*PROVIDED MATERIAL:*
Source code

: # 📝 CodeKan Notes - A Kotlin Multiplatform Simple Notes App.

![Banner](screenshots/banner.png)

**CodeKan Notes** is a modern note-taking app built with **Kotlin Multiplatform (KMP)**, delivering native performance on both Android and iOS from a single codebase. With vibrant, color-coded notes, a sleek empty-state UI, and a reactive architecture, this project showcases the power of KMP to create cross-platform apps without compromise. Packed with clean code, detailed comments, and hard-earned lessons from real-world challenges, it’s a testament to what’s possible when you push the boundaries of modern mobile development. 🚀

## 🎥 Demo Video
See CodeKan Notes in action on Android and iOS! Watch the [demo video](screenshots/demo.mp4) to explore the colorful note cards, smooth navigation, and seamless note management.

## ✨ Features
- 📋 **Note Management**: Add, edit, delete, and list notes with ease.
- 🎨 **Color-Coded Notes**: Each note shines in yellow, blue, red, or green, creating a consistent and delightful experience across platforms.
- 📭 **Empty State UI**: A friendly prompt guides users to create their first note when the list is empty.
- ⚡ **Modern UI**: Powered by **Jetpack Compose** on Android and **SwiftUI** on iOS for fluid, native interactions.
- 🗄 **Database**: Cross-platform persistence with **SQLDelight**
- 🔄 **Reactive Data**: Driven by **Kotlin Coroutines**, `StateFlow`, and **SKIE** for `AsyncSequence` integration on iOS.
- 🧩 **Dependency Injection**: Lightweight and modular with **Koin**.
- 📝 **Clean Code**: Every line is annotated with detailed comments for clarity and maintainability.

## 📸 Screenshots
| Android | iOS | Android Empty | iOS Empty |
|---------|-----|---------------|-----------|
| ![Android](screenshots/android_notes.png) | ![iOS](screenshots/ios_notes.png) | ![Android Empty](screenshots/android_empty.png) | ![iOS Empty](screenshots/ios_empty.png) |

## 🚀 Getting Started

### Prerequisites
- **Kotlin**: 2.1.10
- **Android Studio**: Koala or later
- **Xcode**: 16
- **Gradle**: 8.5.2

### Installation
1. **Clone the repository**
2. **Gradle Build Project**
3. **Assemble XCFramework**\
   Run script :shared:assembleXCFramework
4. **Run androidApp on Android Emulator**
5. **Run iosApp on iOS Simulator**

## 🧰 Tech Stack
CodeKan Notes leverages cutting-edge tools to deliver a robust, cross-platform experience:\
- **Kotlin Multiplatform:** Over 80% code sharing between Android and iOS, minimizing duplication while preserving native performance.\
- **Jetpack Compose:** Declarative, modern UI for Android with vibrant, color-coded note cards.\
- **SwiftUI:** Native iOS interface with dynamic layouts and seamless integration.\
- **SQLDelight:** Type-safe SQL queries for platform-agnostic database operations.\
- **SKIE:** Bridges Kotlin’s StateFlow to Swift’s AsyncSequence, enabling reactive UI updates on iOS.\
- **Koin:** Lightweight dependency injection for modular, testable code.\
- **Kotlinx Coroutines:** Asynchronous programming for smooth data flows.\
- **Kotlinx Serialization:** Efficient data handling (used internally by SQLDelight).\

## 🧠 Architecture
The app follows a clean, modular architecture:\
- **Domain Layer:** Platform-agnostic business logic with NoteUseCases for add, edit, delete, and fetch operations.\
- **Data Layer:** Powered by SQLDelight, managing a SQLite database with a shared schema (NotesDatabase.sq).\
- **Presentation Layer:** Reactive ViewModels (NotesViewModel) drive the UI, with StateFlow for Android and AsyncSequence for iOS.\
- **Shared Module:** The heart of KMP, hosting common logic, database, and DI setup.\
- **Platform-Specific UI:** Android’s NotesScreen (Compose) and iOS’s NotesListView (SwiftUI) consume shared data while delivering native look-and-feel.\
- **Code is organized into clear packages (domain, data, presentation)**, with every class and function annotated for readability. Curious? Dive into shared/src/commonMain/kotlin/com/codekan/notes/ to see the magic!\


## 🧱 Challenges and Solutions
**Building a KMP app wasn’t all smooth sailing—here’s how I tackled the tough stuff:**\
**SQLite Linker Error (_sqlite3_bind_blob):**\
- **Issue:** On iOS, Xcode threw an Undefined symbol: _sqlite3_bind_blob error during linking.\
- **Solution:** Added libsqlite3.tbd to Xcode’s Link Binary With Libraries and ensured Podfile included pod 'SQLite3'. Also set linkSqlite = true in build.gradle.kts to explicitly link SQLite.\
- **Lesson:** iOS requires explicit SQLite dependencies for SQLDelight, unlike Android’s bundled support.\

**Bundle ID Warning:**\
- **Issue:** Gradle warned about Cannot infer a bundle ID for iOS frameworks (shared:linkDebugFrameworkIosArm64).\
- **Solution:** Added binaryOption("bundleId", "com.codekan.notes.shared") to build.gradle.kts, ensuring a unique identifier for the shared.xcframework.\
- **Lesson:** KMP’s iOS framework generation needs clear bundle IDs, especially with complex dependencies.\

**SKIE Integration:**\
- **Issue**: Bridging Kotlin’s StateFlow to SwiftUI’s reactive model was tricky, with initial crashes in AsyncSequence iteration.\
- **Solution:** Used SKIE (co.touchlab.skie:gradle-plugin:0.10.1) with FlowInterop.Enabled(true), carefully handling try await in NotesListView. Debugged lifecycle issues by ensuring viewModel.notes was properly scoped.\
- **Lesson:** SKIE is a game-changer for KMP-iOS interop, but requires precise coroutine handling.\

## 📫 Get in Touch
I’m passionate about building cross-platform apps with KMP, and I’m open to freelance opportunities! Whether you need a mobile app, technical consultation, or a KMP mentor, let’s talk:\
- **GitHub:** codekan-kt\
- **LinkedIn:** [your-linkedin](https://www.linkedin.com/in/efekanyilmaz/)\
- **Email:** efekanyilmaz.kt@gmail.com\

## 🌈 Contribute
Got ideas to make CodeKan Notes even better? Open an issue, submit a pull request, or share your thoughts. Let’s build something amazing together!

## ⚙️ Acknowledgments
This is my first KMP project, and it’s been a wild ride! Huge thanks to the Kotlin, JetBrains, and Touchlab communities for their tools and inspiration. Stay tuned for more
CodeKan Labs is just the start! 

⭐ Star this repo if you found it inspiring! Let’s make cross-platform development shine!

*TASK STATEMENT:* Print exactly the lines above, between the one holding "- 📋 **Note Management**: Add, edit, delete, and" and the one holding "- **Kotlin Multiplatform:**", inclusive, and nothing besides.

*FINISHED TASK:*
- 📋 **Note Management**: Add, edit, delete, and list notes with ease.
- 🎨 **Color-Coded Notes**: Each note shines in yellow, blue, red, or green, creating a consistent and delightful experience across platforms.
- 📭 **Empty State UI**: A friendly prompt guides users to create their first note when the list is empty.
- ⚡ **Modern UI**: Powered by **Jetpack Compose** on Android and **SwiftUI** on iOS for fluid, native interactions.
- 🗄 **Database**: Cross-platform persistence with **SQLDelight**
- 🔄 **Reactive Data**: Driven by **Kotlin Coroutines**, `StateFlow`, and **SKIE** for `AsyncSequence` integration on iOS.
- 🧩 **Dependency Injection**: Lightweight and modular with **Koin**.
- 📝 **Clean Code**: Every line is annotated with detailed comments for clarity and maintainability.

## 📸 Screenshots
| Android | iOS | Android Empty | iOS Empty |
|---------|-----|---------------|-----------|
| ![Android](screenshots/android_notes.png) | ![iOS](screenshots/ios_notes.png) | ![Android Empty](screenshots/android_empty.png) | ![iOS Empty](screenshots/ios_empty.png) |

## 🚀 Getting Started

### Prerequisites
- **Kotlin**: 2.1.10
- **Android Studio**: Koala or later
- **Xcode**: 16
- **Gradle**: 8.5.2

### Installation
1. **Clone the repository**
2. **Gradle Build Project**
3. **Assemble XCFramework**\
   Run script :shared:assembleXCFramework
4. **Run androidApp on Android Emulator**
5. **Run iosApp on iOS Simulator**

## 🧰 Tech Stack
CodeKan Notes leverages cutting-edge tools to deliver a robust, cross-platform experience:\
- **Kotlin Multiplatform:** Over 80% code sharing between Android and iOS, minimizing duplication while preserving native performance.\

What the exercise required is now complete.